**WHAT IS EXPECTED:** Return exactly the final stretch of the records below, opening with the line that contains "in string is" and closing with the last line.

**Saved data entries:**
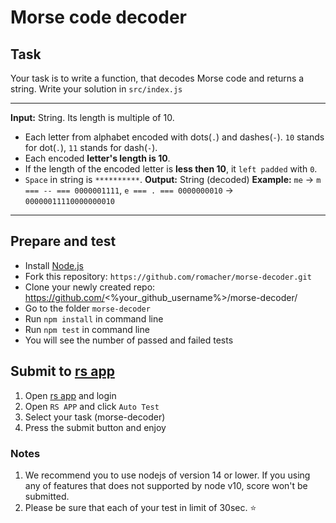 # Morse code decoder

## Task

Your task is to write a function, that decodes Morse code and returns a string.
Write your solution in `src/index.js`

---

**Input:** String. Its length is multiple of 10.
- Each letter from alphabet encoded with dots(`.`) and dashes(`-`). `10` stands for dot(`.`), `11` stands for dash(`-`).
- Each encoded **letter's length is 10**.
- If the length of the encoded letter is **less then 10**, it `left padded` with `0`.
- `Space` in string is `**********`.
**Output:** String (decoded)
**Example:** `me` -> `m === -- === 0000001111`, `e === . === 0000000010` -> `00000011110000000010`

---

## Prepare and test

- Install [Node.js](https://nodejs.org/en/)
- Fork this repository: `https://github.com/romacher/morse-decoder.git`
- Clone your newly created repo: https://github.com/<%your_github_username%>/morse-decoder/
- Go to the folder `morse-decoder`
- Run `npm install` in command line
- Run `npm test` in command line
- You will see the number of passed and failed tests

## Submit to [rs app](https://app.rs.school)
1. Open [rs app](https://app.rs.school) and login
2. Open `RS APP` and click `Auto Test`
3. Select your task (morse-decoder)
4. Press the submit button and enjoy

### Notes
1. We recommend you to use nodejs of version 14 or lower. If you using any of features that does not supported by node v10, score won't be submitted.
2. Please be sure that each of your test in limit of 30sec. :star:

**EXERCISE RESULT:**
- `Space` in string is `**********`.
**Output:** String (decoded)
**Example:** `me` -> `m === -- === 0000001111`, `e === . === 0000000010` -> `00000011110000000010`

---

## Prepare and test

- Install [Node.js](https://nodejs.org/en/)
- Fork this repository: `https://github.com/romacher/morse-decoder.git`
- Clone your newly created repo: https://github.com/<%your_github_username%>/morse-decoder/
- Go to the folder `morse-decoder`
- Run `npm install` in command line
- Run `npm test` in command line
- You will see the number of passed and failed tests

## Submit to [rs app](https://app.rs.school)
1. Open [rs app](https://app.rs.school) and login
2. Open `RS APP` and click `Auto Test`
3. Select your task (morse-decoder)
4. Press the submit button and enjoy

### Notes
1. We recommend you to use nodejs of version 14 or lower. If you using any of features that does not supported by node v10, score won't be submitted.
2. Please be sure that each of your test in limit of 30sec. :star:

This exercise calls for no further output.